▶ Exercise objective:
Repeat exactly, and only, the lines below starting at the line that contains "Git & GitHub |" and ending at the line that contains "Fetch real-time data", inclusive of both.

==== Material to process

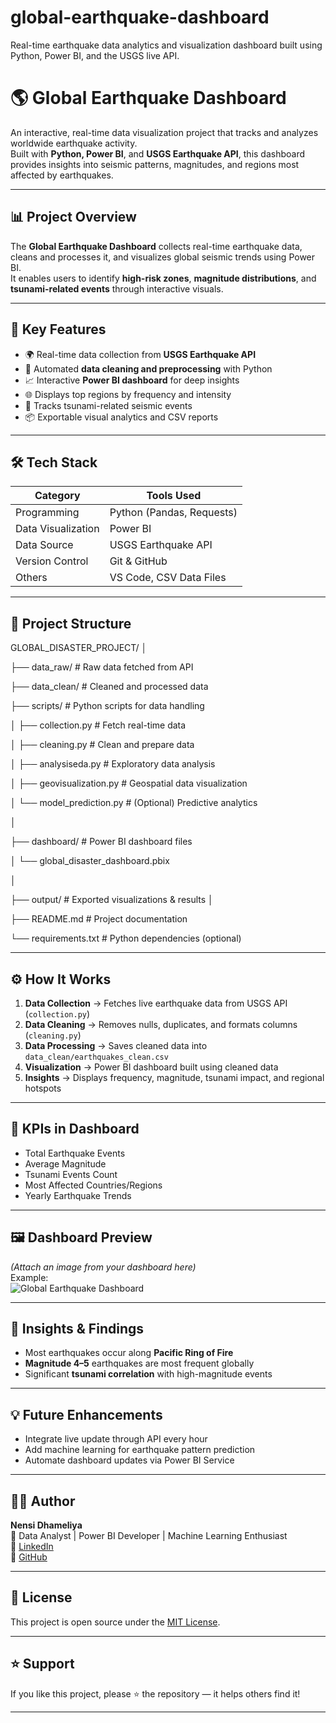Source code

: # global-earthquake-dashboard
Real-time earthquake data analytics and visualization dashboard built using Python, Power BI, and the USGS live API.
# 🌎 Global Earthquake Dashboard

An interactive, real-time data visualization project that tracks and analyzes worldwide earthquake activity.  
Built with **Python, Power BI**, and **USGS Earthquake API**, this dashboard provides insights into seismic patterns, magnitudes, and regions most affected by earthquakes.

---

## 📊 Project Overview

The **Global Earthquake Dashboard** collects real-time earthquake data, cleans and processes it, and visualizes global seismic trends using Power BI.  
It enables users to identify **high-risk zones**, **magnitude distributions**, and **tsunami-related events** through interactive visuals.

---

## 🚀 Key Features

- 🌍 Real-time data collection from **USGS Earthquake API**  
- 🧹 Automated **data cleaning and preprocessing** with Python  
- 📈 Interactive **Power BI dashboard** for deep insights  
- 🌐 Displays top regions by frequency and intensity  
- 🌊 Tracks tsunami-related seismic events  
- 📦 Exportable visual analytics and CSV reports  

---

## 🛠️ Tech Stack

| Category | Tools Used |
|-----------|-------------|
| Programming | Python (Pandas, Requests) |
| Data Visualization | Power BI |
| Data Source | USGS Earthquake API |
| Version Control | Git & GitHub |
| Others | VS Code, CSV Data Files |

---

## 📂 Project Structure
GLOBAL_DISASTER_PROJECT/
│

├── data_raw/ # Raw data fetched from API

├── data_clean/ # Cleaned and processed data

├── scripts/ # Python scripts for data handling

│ ├── collection.py # Fetch real-time data

│ ├── cleaning.py # Clean and prepare data

│ ├── analysiseda.py # Exploratory data analysis

│ ├── geovisualization.py # Geospatial data visualization

│ └── model_prediction.py # (Optional) Predictive analytics

│

├── dashboard/ # Power BI dashboard files

│ └── global_disaster_dashboard.pbix

│

├── output/ # Exported visualizations & results
│

├── README.md # Project documentation

└── requirements.txt # Python dependencies (optional)

---

## ⚙️ How It Works

1. **Data Collection** → Fetches live earthquake data from USGS API (`collection.py`)  
2. **Data Cleaning** → Removes nulls, duplicates, and formats columns (`cleaning.py`)  
3. **Data Processing** → Saves cleaned data into `data_clean/earthquakes_clean.csv`  
4. **Visualization** → Power BI dashboard built using cleaned data  
5. **Insights** → Displays frequency, magnitude, tsunami impact, and regional hotspots  

---

## 🧮 KPIs in Dashboard

- Total Earthquake Events  
- Average Magnitude  
- Tsunami Events Count  
- Most Affected Countries/Regions  
- Yearly Earthquake Trends  

---

## 🖼️ Dashboard Preview

*(Attach an image from your dashboard here)*  
Example:  
![Global Earthquake Dashboard](dashboard_preview.png)

---

## 🧠 Insights & Findings

- Most earthquakes occur along **Pacific Ring of Fire**  
- **Magnitude 4–5** earthquakes are most frequent globally  
- Significant **tsunami correlation** with high-magnitude events  

---

## 💡 Future Enhancements

- Integrate live update through API every hour  
- Add machine learning for earthquake pattern prediction  
- Automate dashboard updates via Power BI Service  

---

## 👩‍💻 Author

**Nensi Dhameliya**  
📍 Data Analyst | Power BI Developer | Machine Learning Enthusiast  
🔗 [LinkedIn](https://www.linkedin.com/in/nensi-dhameliya/)  
🔗 [GitHub](https://github.com/Nensi123-nen)

---

## 🪪 License

This project is open source under the [MIT License](LICENSE).

---

## ⭐ Support

If you like this project, please ⭐ the repository — it helps others find it!

---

========

▶ Response to this task:
| Version Control | Git & GitHub |
| Others | VS Code, CSV Data Files |

---

## 📂 Project Structure
GLOBAL_DISASTER_PROJECT/
│

├── data_raw/ # Raw data fetched from API

├── data_clean/ # Cleaned and processed data

├── scripts/ # Python scripts for data handling

│ ├── collection.py # Fetch real-time data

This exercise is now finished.